Monday, November 6, 2006
It’s called the Kindergarten-University Public Education Facilities Bond - or Prop 1D. It would funnel more than seven billion dollars to K-12 schools and about three billion to higher education for new construction and modernization of buildings. And for the first time, bond money would go towards creation of facilities for vocational and technical programs. Yes on 1-D campaign spokesman Barrett Snider says now is the time to act.
California schools, over the past ten-fifteen years, have continued to decline in quality. So, we need to modernize our schools. And additionally, five-hundred thousand kids are born in California every year and we have to ensure that we have capacity for those kids to move through our systems.

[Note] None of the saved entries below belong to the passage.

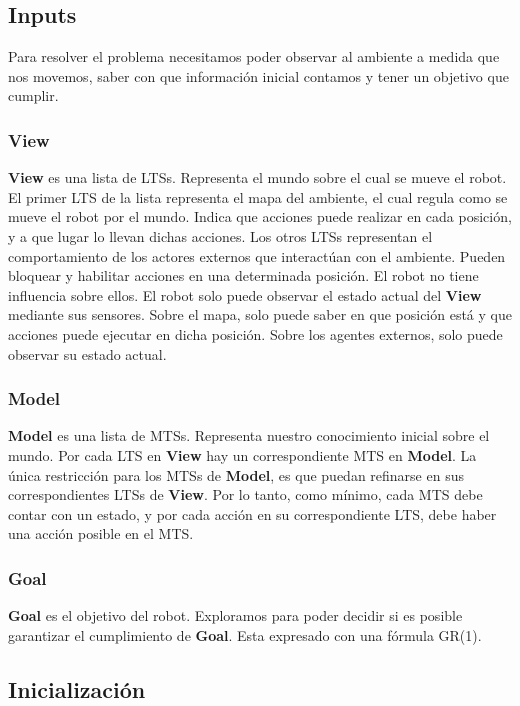 \subsection{Inputs}

Para resolver el problema necesitamos poder observar al ambiente a medida que nos movemos, saber con que información inicial 
contamos y tener un objetivo que cumplir.

\subsubsection{View}
\textbf{View} es una lista de LTSs. Representa el mundo sobre el cual se mueve el robot.
El primer LTS de la lista representa el mapa del ambiente, el cual regula como se mueve el robot por el mundo. Indica que acciones
puede realizar en cada posición, y a que lugar lo llevan dichas acciones.
Los otros LTSs representan el comportamiento de los actores externos que interactúan con el ambiente. Pueden bloquear y habilitar
acciones en una determinada posición. El robot no tiene influencia sobre ellos.
El robot solo puede observar el estado actual del \textbf{View} mediante sus sensores. Sobre el mapa, solo puede saber en que posición está
y que acciones puede ejecutar en dicha posición. Sobre los agentes externos, solo puede observar su estado actual.

\subsubsection{Model}
\textbf{Model} es una lista de MTSs. Representa nuestro conocimiento inicial sobre el mundo. Por cada LTS en \textbf{View} hay un correspondiente MTS
en \textbf{Model}.
La única restricción para los MTSs de \textbf{Model}, es que puedan refinarse en sus correspondientes LTSs de \textbf{View}. Por lo tanto, como mínimo,
cada MTS debe contar con un estado, y por cada acción en su correspondiente LTS, debe haber una acción posible en el MTS.

\subsubsection{Goal}
\textbf{Goal} es el objetivo del robot. Exploramos para poder decidir si es posible garantizar el cumplimiento de \textbf{Goal}. Esta expresado con una 
fórmula GR\big(1\big).

\subsection{Inicialización}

But, opponents say the costs of the bond would outweigh the benefits. Jon Coupal is president of the Howard Jarvis Taxpayer’s association. He says excessive bond issuing over the past decade has already put the state deep in debt.
Although it’s a ten billion bond, we pay 20 billion because you have to include the interest payment. That is not to suggest that bonds are an inappropriate way to finance long term capital improvements, its just that we finance a number of education facilities already with bonds.
Both major party candidates for governor support Prop1-D. The non-partisan Legislative Analyst’s Office estimates it will take California 30 years to pay off the principal and interest on the bond.